The useful question is smaller and asked more often: is this task suited to automation, and what happens when the automation is wrong? Asked per workflow, it produces boring, defensible answers. Asked once for the whole company, it produces press releases.
The five tests
Cost of a wrong answer. Reversibility. The escape hatch. The feedback loop. Volume versus judgment. Each test can be scored by anyone who knows the workflow, in an afternoon, without a data scientist in the room. A workflow that passes four or five is a candidate; a workflow that fails three is a liability regardless of how good the demo looked.
The tests are deliberately model-agnostic. Models improve quarterly; the structure of a workflow — who bears the cost of an error, whether a human can take over with context, whether corrections feed back into quality — changes slowly. Strategy built on the stable part survives the release cycle.
Good automation is boring
The automations that compound are almost embarrassingly unglamorous: first drafts, ticket triage, reconciliation, internal search, meeting summaries. Nobody keynotes them. They win because errors are cheap and visible, humans stay in the loop, and every correction makes the system better the following week.
Their economics are also quieter than the headlines suggest. The return is rarely a headcount story; it is cycle time, error rates, and the senior people who stop doing rote work. Firms that insist on measuring these automations in redundancies usually break the very loop that made them work.

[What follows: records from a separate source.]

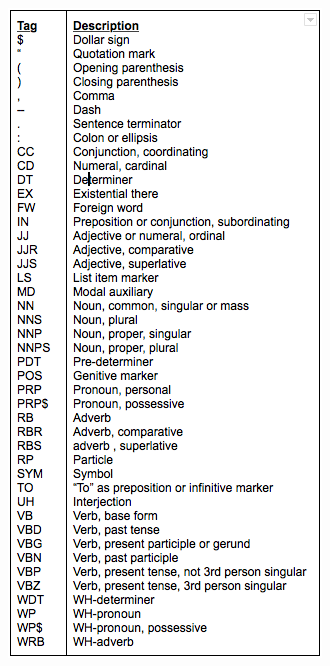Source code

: \documentclass[11pt,a4paper]{article}
\newenvironment{Figure}
  {\par\medskip\noindent\minipage{\linewidth}}
  {\endminipage\par\medskip}
\begin{document}
\begin{multicols}{2}
\begin{Figure}  
   \centering
   \includegraphics[width=\linewidth]{POStags}
\end{Figure}   


\end{multicols}
\end{document}
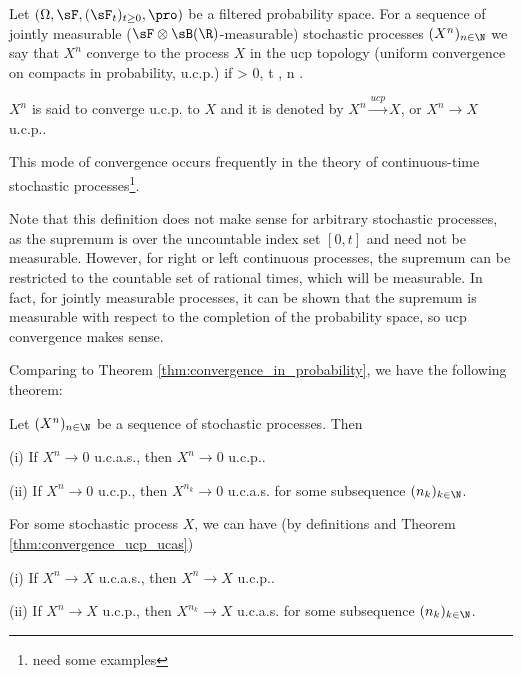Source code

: \begin{definition}\label{def:ucp_convergence_process}
Let $(\Omega,\sF,(\sF_t)_{t\geq 0},\pro)$ be a filtered probability space. For a sequence of jointly measurable ($\sF\otimes \sB(\R)$-measurable) stochastic processes $(X^n)_{n\in \N}$ we say that $X^n$ converge to the process $X$ in the ucp topology (uniform convergence on compacts in probability, u.c.p.) if
\be
\forall \ve > 0, \forall t ,\quad \pro{}  \quad {}n \to\infty.
\ee

$X^n$ is said to converge u.c.p. to $X$ and it is denoted by $X^n \xrightarrow{ucp}X$, or $X^n \to X$ u.c.p..
\end{definition}

\begin{remark}
This mode of convergence occurs frequently in the theory of continuous-time stochastic processes\footnote{need some examples}.

Note that this definition does not make sense for arbitrary stochastic processes, as the supremum is over the uncountable index set $[0,t]$ and need not be measurable. However, for right or left continuous processes, the supremum can be restricted to the countable set of rational times, which will be measurable. In fact, for jointly measurable processes, it can be shown that the supremum is measurable with respect to the completion of the probability space, so ucp convergence makes sense.
\end{remark}

Comparing to Theorem \ref{thm:convergence_in_probability}, we have the following theorem:

\begin{theorem}\label{thm:convergence_ucp_ucas}%
Let $(X^n)_{n \in \N}$ be a sequence of stochastic processes. Then
\ben
\item [(i)] If $X^n \to 0$ u.c.a.s., then $X^n \to 0$ u.c.p..
\item [(ii)] If $X^n \to 0$ u.c.p., then $X^{n_k}\to 0$ u.c.a.s. for some subsequence $(n_k)_{k\in \N}$.
\een
\end{theorem}

\begin{remark}
For some stochastic process $X$, we can have (by definitions and Theorem \ref{thm:convergence_ucp_ucas})
\ben
\item [(i)] If $X^n \to X$ u.c.a.s., then $X^n \to X$ u.c.p..
\item [(ii)] If $X^n \to X$ u.c.p., then $X^{n_k}\to X$ u.c.a.s. for some subsequence $(n_k)_{k\in \N}$.
\een
\end{remark}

Bad automation is a press release
Automations chosen for narrative value invert every test: customer-facing, high error cost, hard to reverse — because the announcement has already been made, and rolling back a system is cheap but rolling back a story is not. The announcement being the point is precisely why the tests get skipped.
The pressure to choose these projects is structural, not foolish. When the market pays a premium for the word, boards ask why the word is missing. The defense is procedural: run every proposed automation, however strategic, through the same five tests, and let the ones that fail become roadmap items instead of launches.
Takeaways
- 01Never answer “should we use AI” at the company level. Answer it per workflow, with the five tests.
- 02Score workflows on the stable properties — error cost, reversibility, feedback — not on model quality, which changes quarterly.
- 03The compounding automations are boring by nature; if a project is exciting, check whose story it serves.
- 04Measure automation in cycle time and error rates first. Headcount framing breaks the feedback loop that makes automation good.
How to apply this on Monday
- Score your ten highest-volume workflows against the five tests; the ranking, not the scores, is the deliverable.
- Automate the top two. Leave the rest alone until the first two are measured against their human baseline.
- Re-score quarterly. Model releases change which workflows pass — that is the whole review.
Cases are anonymized composites: patterns assembled from public filings, court records, interviews and post-mortems, with identifying details changed. We analyze patterns, not people.